RECORDS:
-----
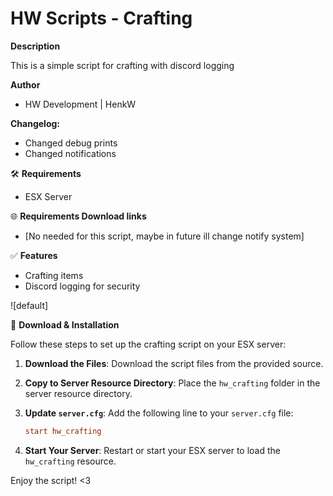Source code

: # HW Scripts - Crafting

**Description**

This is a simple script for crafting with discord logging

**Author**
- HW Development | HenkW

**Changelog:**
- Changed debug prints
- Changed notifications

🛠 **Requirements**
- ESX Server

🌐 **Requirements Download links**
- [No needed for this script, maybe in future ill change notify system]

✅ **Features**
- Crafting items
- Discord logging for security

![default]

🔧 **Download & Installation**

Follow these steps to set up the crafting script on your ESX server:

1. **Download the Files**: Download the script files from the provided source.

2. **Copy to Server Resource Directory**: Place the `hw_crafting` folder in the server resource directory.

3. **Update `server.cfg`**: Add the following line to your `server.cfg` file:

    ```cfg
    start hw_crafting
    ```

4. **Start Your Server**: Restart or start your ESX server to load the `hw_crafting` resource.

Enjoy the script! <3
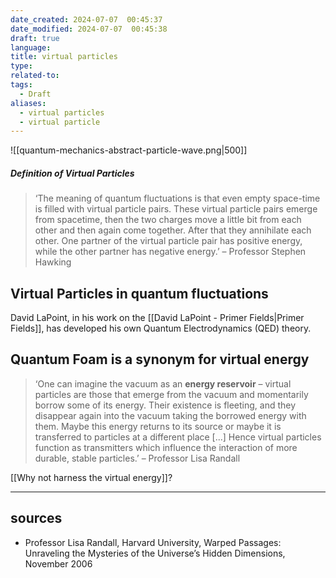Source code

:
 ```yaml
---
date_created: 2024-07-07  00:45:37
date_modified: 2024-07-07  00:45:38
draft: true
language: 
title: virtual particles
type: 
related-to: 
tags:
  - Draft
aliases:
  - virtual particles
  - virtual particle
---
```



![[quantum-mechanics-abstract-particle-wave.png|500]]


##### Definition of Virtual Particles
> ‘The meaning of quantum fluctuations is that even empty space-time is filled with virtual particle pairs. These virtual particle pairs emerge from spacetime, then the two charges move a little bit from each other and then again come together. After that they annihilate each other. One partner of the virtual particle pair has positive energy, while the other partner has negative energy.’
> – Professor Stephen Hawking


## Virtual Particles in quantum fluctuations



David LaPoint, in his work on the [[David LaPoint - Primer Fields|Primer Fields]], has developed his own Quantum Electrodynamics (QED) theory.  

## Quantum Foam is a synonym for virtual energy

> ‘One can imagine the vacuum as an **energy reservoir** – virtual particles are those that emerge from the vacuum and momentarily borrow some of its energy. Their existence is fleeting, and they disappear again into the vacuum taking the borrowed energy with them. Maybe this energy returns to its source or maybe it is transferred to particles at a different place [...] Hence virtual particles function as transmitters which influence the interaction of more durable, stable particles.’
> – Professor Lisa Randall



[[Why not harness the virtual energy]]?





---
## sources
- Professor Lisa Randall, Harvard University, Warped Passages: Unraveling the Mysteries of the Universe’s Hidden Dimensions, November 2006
-----
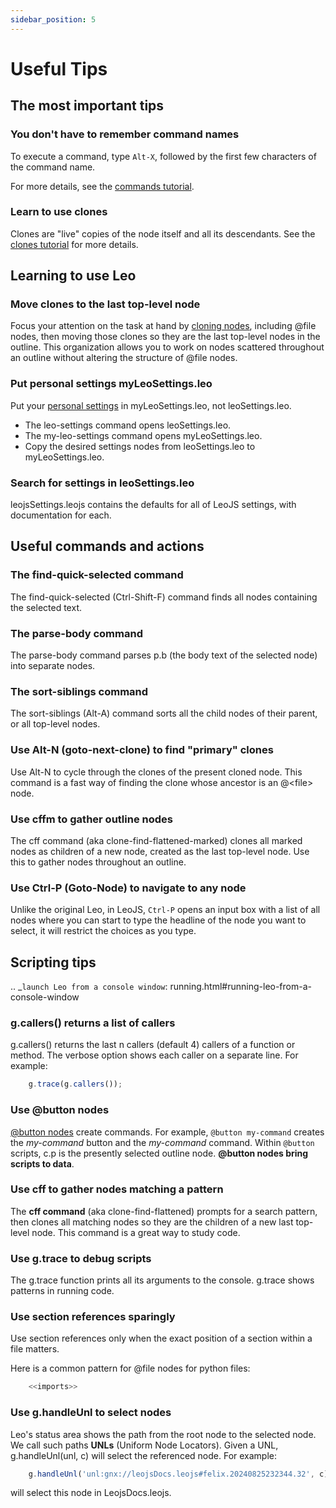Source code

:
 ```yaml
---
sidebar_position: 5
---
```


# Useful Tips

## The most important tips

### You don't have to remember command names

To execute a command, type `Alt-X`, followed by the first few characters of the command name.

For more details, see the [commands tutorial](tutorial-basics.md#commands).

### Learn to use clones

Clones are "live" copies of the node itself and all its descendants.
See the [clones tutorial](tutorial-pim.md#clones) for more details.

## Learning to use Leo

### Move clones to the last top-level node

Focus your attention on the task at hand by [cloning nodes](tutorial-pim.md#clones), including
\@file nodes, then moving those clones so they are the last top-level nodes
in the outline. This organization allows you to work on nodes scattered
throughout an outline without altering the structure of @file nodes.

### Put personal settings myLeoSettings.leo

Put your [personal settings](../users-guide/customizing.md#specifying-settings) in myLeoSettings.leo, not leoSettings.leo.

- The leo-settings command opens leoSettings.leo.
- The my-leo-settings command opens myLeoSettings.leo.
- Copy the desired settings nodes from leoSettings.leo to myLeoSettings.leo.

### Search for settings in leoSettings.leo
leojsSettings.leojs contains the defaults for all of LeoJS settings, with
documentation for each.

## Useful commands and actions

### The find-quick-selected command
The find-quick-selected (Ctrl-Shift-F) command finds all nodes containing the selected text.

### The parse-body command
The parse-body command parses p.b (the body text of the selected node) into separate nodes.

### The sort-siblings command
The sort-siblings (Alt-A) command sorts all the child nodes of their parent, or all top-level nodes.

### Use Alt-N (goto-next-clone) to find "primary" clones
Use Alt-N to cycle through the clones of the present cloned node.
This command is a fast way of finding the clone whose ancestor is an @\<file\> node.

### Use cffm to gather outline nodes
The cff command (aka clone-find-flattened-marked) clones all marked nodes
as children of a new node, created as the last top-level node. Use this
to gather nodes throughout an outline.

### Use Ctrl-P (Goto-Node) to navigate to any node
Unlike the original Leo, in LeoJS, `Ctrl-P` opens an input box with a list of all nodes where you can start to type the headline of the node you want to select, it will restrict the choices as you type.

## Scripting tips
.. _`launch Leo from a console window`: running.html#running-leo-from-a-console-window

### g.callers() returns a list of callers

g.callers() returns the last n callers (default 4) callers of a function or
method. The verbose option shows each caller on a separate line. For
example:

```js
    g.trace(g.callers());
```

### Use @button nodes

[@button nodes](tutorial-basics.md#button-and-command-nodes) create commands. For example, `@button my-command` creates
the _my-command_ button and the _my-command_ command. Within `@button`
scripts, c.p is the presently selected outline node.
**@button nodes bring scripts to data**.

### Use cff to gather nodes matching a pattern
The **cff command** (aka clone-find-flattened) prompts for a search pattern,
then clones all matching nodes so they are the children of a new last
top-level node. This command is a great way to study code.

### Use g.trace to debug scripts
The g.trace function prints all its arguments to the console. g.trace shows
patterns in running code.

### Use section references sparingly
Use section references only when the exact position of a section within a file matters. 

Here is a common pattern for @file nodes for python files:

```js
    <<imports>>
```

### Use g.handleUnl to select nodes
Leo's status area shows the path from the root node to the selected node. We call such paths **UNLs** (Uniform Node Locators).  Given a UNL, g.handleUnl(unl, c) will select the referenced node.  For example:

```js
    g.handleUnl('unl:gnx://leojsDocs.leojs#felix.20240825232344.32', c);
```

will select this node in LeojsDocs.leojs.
-----
WHAT YOU SHOULD DO: From the data above, gather every line that includes the word "those".

RESULT:
> ‘One can imagine the vacuum as an **energy reservoir** – virtual particles are those that emerge from the vacuum and momentarily borrow some of its energy. Their existence is fleeting, and they disappear again into the vacuum taking the borrowed energy with them. Maybe this energy returns to its source or maybe it is transferred to particles at a different place [...] Hence virtual particles function as transmitters which influence the interaction of more durable, stable particles.’
\@file nodes, then moving those clones so they are the last top-level nodes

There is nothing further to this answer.